This section describes the corrective actions to take when the resource state became Faulted.
If a failure occurs in a resource, you can use the functions of PRIMECLUSTER and the operating system to detect the failure and identify the faulted resource that caused the failure.
The descriptions given in (a) to (k) below are relevant to the "Failure confirmation features list" given below:
Failure detection
Normally, the RMS main window (b) is used to monitor the cluster applications.
If a failure occurs in a resource or the system
Failover of the userApplication or node panic will occur.
In such a case, you can detect the failure by observing the following conditions:
A pop-up message screen (a) is displayed.
The color of the icons in the RMS main window (b) changes.
A message is output to the msg main window (g), Syslog(j), and the console (k).
If a warning-level failure occurs in the system
If a warning-level failure (for example, insufficient disk space or insufficient swap area) occurs in the system, you can detect the failure by observing the following conditions:
The node icon in the CRM main window (d) changes.
A message is output to Syslog(j) and the console (k).
If RMS fails to start on all the nodes, the userApplication will not start. You can start the userApplication by executing the "clreply" command.
By executing the "clreply" command, you can confirm an operator intervention request to which no response has been entered and start up the userApplication by responding to it. For information on the "clreply" command, see the manual pages.
The operator intervention request message will be output to Syslog(j) and the console (k). By responding to the operator intervention request message, you can start the userApplication.
For further details, see "D.5 Operator Intervention Messages."
Note
If there are multiple operator intervention request messages for which no response has yet been entered, you need to respond to each of them.

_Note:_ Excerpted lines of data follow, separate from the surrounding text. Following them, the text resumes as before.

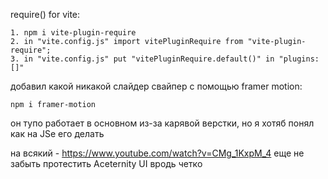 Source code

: require() for vite: 

    1. npm i vite-plugin-require
    2. in "vite.config.js" import vitePluginRequire from "vite-plugin-require";
    3. in "vite.config.js" put "vitePluginRequire.default()" in "plugins: []"


добавил какой никакой слайдер свайпер с помощью framer motion:

    npm i framer-motion
он тупо работает в основном из-за карявой верстки, но я хотяб понял как на JSe его делать    

на всякий - https://www.youtube.com/watch?v=CMg_1KxpM_4
еще не забыть протестить Aceternity UI вродь четко

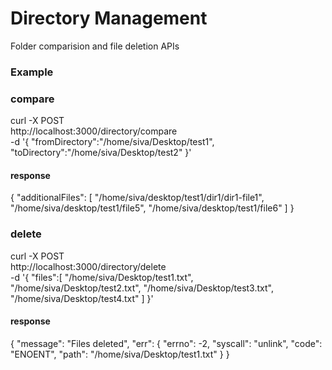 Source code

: # Directory Management
Folder comparision and file deletion APIs

### Example

### compare

curl -X POST \
  http://localhost:3000/directory/compare \
  -d '{
	"fromDirectory":"/home/siva/Desktop/test1",
	"toDirectory":"/home/siva/Desktop/test2"
}'

#### response

{
    "additionalFiles": [
        "/home/siva/desktop/test1/dir1/dir1-file1",
        "/home/siva/desktop/test1/file5",
        "/home/siva/desktop/test1/file6"
    ]
}

### delete

curl -X POST \
  http://localhost:3000/directory/delete \
  -d '{
	"files":[
		"/home/siva/Desktop/test1.txt",
		"/home/siva/Desktop/test2.txt",
    "/home/siva/Desktop/test3.txt",
    "/home/siva/Desktop/test4.txt"
	]
}'

#### response
{
    "message": "Files deleted",
    "err": {
        "errno": -2,
        "syscall": "unlink",
        "code": "ENOENT",
        "path": "/home/siva/Desktop/test1.txt"
    }
}
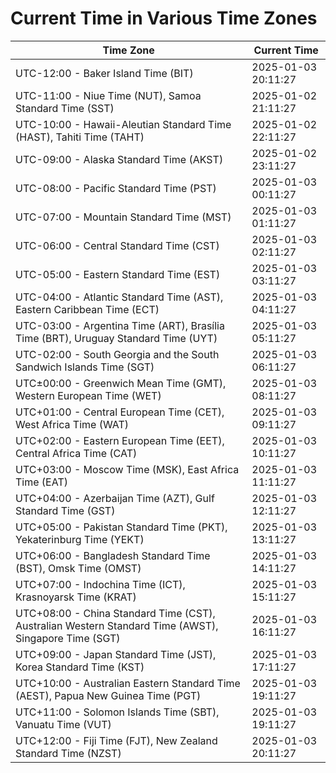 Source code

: # Current Time in Various Time Zones

| Time Zone | Current Time |
|-----------|--------------|
| UTC-12:00 - Baker Island Time (BIT) | 2025-01-03 20:11:27 |
| UTC-11:00 - Niue Time (NUT), Samoa Standard Time (SST) | 2025-01-02 21:11:27 |
| UTC-10:00 - Hawaii-Aleutian Standard Time (HAST), Tahiti Time (TAHT) | 2025-01-02 22:11:27 |
| UTC-09:00 - Alaska Standard Time (AKST) | 2025-01-02 23:11:27 |
| UTC-08:00 - Pacific Standard Time (PST) | 2025-01-03 00:11:27 |
| UTC-07:00 - Mountain Standard Time (MST) | 2025-01-03 01:11:27 |
| UTC-06:00 - Central Standard Time (CST) | 2025-01-03 02:11:27 |
| UTC-05:00 - Eastern Standard Time (EST) | 2025-01-03 03:11:27 |
| UTC-04:00 - Atlantic Standard Time (AST), Eastern Caribbean Time (ECT) | 2025-01-03 04:11:27 |
| UTC-03:00 - Argentina Time (ART), Brasília Time (BRT), Uruguay Standard Time (UYT) | 2025-01-03 05:11:27 |
| UTC-02:00 - South Georgia and the South Sandwich Islands Time (SGT) | 2025-01-03 06:11:27 |
| UTC±00:00 - Greenwich Mean Time (GMT), Western European Time (WET) | 2025-01-03 08:11:27 |
| UTC+01:00 - Central European Time (CET), West Africa Time (WAT) | 2025-01-03 09:11:27 |
| UTC+02:00 - Eastern European Time (EET), Central Africa Time (CAT) | 2025-01-03 10:11:27 |
| UTC+03:00 - Moscow Time (MSK), East Africa Time (EAT) | 2025-01-03 11:11:27 |
| UTC+04:00 - Azerbaijan Time (AZT), Gulf Standard Time (GST) | 2025-01-03 12:11:27 |
| UTC+05:00 - Pakistan Standard Time (PKT), Yekaterinburg Time (YEKT) | 2025-01-03 13:11:27 |
| UTC+06:00 - Bangladesh Standard Time (BST), Omsk Time (OMST) | 2025-01-03 14:11:27 |
| UTC+07:00 - Indochina Time (ICT), Krasnoyarsk Time (KRAT) | 2025-01-03 15:11:27 |
| UTC+08:00 - China Standard Time (CST), Australian Western Standard Time (AWST), Singapore Time (SGT) | 2025-01-03 16:11:27 |
| UTC+09:00 - Japan Standard Time (JST), Korea Standard Time (KST) | 2025-01-03 17:11:27 |
| UTC+10:00 - Australian Eastern Standard Time (AEST), Papua New Guinea Time (PGT) | 2025-01-03 19:11:27 |
| UTC+11:00 - Solomon Islands Time (SBT), Vanuatu Time (VUT) | 2025-01-03 19:11:27 |
| UTC+12:00 - Fiji Time (FJT), New Zealand Standard Time (NZST) | 2025-01-03 20:11:27 |
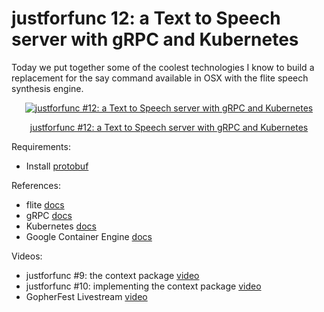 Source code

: # justforfunc 12: a Text to Speech server with gRPC and Kubernetes

Today we put together some of the coolest technologies I know to build a replacement for the say command available in OSX with the flite speech synthesis engine.

<div style="text-align:center">
    <a href="https://www.youtube.com/watch?v=XaMr--wAuSI&feature=youtu.be&list=PL6">
        <img src="https://img.youtube.com/vi/XaMr--wAuSI/0.jpg" alt="justforfunc #12: a Text to Speech server with gRPC and Kubernetes">
        <p>justforfunc #12: a Text to Speech server with gRPC and Kubernetes</p>
    </a>
</div>

Requirements:
- Install [protobuf](https://github.com/google/protobuf/releases)

References:
- flite [docs](http://www.speech.cs.cmu.edu/flite/)
- gRPC [docs](https://grpc.io)
- Kubernetes [docs](https://kubernetes.io)
- Google Container Engine [docs](https://cloud.google.com/container-engine/)

Videos:
- justforfunc #9: the context package [video](https://www.youtube.com/watch?v=LSzR0VEraWw&index=1&list=PL64wiCrrxh4Jisi7OcCJIUpguV_f5jGnZ)
- justforfunc #10: implementing the context package [video](https://www.youtube.com/watch?v=LSzR0VEraWw&feature=youtu.be&list=PL6)
- GopherFest Livestream [video](https://www.youtube.com/watch?v=giUatBmmb_Y)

In addition, you can use the features described in "Failure confirmation features" to detect the failure.
Cause identification
You can also use the function that detected the failure and the features listed in "Failure confirmation features" below to identify the faulted resource that caused the failure.
Failure confirmation features | Manual reference | |
---|---|---|
(a) | Message screen | |
(b) | RMS main window | |
(c) | CF main window | |
(d) | CRM main window This screen is useful in detecting hardware resource faults. | |
(e) | "Resource Fault History" screen | |
(f) | Current list of resources in which a failure has occurred | |
(g) | MSG main window To display this screen, select the msg tab in the Cluster Admin screen. | - |
(h) | Application log | |
(i) | switchlog | |
(j) | Syslog | - |
(k) | Console | |
(l) | Machine management GUI | Machine Administration Guide |
(m) | MultiPathDisk view | Multipath Disk Control Load Balance option x.x Guide |
(n) | GDS GUI | PRIMECLUSTER Global Disk Services Configuration and Administration Guide |
Take the following steps for failed resources;
Correct the faulted resource
Correct the problem in the failed resource. For details, see "PRIMECLUSTER Reliant Monitor Services (RMS) Reference Guide."
If an error message of patrol diagnosis is displayed, see "7.4.2 Corrective Action when Patrol Diagnosis Detects a Fault."
"hvdet_sptl" is displayed in the name of the program that outputs the patrol diagnosis message.
Note
If you are using an operation management product other than a PRIMECLUSTER product, you may need to take corrective actions prescribed for that product.
For details, see the manual provided with each operation management product.
[Examples] Machine Administration, MultiPathDisk view, GDS
Recover the cluster application
At the RMS main window, check the state of the cluster application to which the corrected resource is registered. If the cluster application is in the Faulted state, execute the Fault clear operation.
For details on the Fault clear operation, see "7.2.2.4 Bringing Faulted Cluster Application to Online State."